Only lines holding the word "textbf" should be copied from the material.

[Entries supplied]

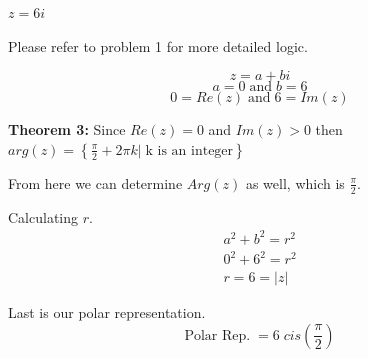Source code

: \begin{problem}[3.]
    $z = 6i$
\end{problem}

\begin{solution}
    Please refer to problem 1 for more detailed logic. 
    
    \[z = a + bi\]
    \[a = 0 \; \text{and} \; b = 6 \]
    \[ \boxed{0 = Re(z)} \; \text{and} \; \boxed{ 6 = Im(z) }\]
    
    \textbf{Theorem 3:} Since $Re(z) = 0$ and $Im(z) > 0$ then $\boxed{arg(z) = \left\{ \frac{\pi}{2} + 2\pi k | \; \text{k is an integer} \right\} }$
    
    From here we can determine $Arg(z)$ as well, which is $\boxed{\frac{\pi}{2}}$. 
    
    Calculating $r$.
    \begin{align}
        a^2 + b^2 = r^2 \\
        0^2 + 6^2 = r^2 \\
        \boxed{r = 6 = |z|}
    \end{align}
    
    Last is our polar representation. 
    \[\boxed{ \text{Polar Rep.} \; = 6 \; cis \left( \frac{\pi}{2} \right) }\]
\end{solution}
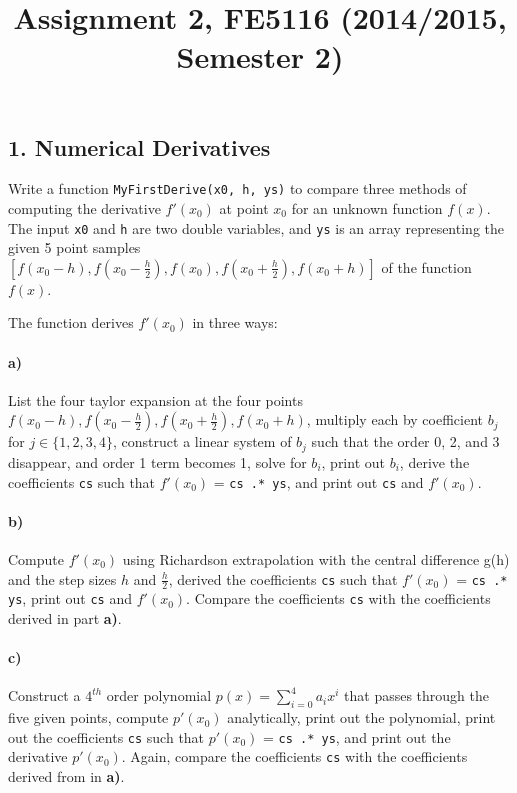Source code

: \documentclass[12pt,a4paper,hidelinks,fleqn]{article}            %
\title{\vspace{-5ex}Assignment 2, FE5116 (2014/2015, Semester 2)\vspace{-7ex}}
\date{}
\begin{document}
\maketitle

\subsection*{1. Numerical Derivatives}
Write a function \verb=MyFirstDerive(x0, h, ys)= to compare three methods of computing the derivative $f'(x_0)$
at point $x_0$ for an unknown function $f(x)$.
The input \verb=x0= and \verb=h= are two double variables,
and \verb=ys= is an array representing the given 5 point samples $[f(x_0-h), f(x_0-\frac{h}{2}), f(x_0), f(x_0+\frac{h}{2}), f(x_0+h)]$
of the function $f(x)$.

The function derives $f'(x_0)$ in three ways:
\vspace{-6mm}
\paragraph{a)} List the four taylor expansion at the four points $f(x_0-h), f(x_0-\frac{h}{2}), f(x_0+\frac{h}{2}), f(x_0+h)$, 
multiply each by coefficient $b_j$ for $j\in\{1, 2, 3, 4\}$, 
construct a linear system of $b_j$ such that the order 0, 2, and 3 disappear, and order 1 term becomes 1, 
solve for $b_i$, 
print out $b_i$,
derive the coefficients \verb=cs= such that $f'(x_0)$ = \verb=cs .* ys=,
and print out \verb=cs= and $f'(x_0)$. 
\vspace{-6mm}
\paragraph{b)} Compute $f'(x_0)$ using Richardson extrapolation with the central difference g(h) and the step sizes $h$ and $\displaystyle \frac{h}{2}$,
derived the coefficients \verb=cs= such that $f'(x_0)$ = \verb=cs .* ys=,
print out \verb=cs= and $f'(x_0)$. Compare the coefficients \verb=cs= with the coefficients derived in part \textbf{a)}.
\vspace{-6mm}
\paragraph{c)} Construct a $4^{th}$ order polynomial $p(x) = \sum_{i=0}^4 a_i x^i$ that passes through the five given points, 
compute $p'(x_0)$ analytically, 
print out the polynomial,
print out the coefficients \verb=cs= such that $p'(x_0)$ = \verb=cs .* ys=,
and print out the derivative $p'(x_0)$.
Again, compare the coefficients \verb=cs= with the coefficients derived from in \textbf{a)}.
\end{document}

[/Entries supplied]

_Exercise solution_.
    \textbf{Theorem 3:} Since $Re(z) = 0$ and $Im(z) > 0$ then $\boxed{arg(z) = \left\{ \frac{\pi}{2} + 2\pi k | \; \text{k is an integer} \right\} }$
print out \verb=cs= and $f'(x_0)$. Compare the coefficients \verb=cs= with the coefficients derived in part \textbf{a)}.
Again, compare the coefficients \verb=cs= with the coefficients derived from in \textbf{a)}.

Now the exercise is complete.